PROBLEM:
Please count the lines of the data that contain "فیکسچرها" and state only the total.

EXERCISE MATERIAL:
***

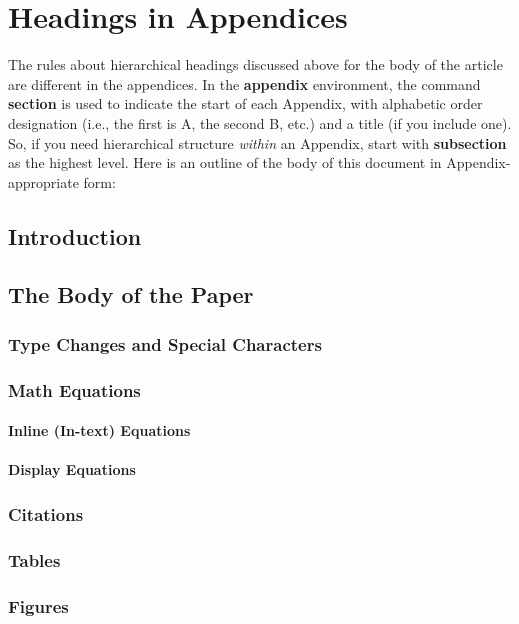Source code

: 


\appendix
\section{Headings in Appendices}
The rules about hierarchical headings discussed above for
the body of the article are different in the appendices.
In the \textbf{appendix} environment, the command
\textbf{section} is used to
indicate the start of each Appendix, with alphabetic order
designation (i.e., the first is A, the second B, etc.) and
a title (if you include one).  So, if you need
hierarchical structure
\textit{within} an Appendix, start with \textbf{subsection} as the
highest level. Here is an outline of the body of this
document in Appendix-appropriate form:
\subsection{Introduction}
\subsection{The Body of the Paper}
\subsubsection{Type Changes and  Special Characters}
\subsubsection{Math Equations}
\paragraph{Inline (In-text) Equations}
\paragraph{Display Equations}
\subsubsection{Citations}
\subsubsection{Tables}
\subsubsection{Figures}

***

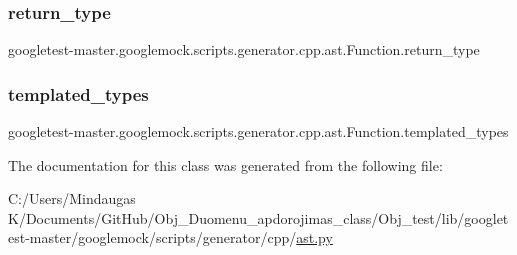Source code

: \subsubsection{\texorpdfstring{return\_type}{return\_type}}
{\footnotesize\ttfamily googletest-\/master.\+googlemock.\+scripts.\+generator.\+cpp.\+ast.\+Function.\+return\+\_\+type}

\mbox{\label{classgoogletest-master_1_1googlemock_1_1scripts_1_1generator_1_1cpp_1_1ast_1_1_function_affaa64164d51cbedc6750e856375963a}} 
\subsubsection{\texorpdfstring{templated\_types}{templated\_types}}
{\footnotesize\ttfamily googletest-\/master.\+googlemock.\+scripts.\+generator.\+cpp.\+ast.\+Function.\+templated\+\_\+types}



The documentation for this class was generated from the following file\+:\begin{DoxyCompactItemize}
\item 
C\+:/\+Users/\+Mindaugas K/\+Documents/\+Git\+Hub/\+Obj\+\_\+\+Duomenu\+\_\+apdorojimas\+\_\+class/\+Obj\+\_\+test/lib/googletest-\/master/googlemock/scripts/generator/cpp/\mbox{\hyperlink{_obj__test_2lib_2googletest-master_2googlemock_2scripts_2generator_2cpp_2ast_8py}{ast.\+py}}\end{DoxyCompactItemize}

***

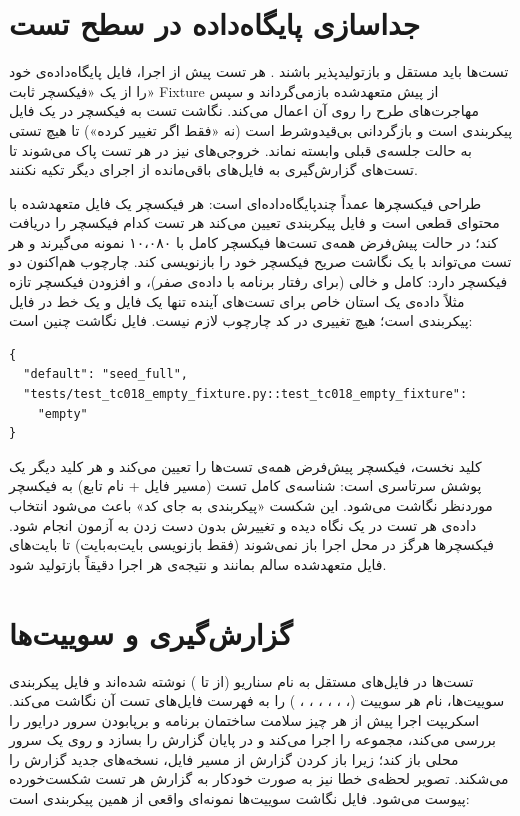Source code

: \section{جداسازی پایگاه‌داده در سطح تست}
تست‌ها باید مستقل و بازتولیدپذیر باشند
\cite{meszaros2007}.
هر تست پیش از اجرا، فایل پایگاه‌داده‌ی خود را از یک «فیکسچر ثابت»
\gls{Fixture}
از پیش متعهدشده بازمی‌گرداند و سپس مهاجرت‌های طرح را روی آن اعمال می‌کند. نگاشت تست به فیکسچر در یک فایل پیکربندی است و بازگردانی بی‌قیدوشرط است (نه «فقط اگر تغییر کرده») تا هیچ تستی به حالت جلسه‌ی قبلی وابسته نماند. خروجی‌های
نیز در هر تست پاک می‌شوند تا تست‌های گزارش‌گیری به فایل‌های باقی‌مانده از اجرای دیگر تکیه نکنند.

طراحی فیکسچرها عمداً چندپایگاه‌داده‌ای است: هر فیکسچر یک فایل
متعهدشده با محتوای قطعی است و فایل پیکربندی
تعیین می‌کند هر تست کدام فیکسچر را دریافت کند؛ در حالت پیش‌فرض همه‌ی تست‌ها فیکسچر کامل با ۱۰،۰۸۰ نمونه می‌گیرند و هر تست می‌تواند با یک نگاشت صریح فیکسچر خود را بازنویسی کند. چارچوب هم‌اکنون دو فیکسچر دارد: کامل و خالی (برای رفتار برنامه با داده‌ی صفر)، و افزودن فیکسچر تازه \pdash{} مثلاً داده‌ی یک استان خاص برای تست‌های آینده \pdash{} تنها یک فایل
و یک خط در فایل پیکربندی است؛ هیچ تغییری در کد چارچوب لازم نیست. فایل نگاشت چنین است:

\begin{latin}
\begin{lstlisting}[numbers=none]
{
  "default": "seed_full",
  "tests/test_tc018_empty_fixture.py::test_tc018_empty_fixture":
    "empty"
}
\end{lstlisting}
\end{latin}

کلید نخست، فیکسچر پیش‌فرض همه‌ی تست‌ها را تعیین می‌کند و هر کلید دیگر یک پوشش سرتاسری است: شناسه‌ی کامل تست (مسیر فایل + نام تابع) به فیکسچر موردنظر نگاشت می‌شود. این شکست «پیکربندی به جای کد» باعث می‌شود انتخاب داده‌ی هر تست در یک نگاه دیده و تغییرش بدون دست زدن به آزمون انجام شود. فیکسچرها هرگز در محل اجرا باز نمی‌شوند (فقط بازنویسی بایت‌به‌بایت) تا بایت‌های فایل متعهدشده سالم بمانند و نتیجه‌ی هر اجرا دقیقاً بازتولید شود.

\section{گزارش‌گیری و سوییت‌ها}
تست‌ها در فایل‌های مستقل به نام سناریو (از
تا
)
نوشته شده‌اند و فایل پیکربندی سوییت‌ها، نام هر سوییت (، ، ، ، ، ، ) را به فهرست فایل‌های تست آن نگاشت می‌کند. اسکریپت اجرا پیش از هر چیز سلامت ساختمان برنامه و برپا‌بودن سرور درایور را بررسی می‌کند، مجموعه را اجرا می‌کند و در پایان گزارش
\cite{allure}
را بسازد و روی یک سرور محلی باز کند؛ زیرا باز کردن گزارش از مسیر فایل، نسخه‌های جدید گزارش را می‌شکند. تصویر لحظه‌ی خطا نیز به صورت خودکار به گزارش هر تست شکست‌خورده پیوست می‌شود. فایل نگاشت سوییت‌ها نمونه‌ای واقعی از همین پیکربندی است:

***

YOUR SOLUTION:
2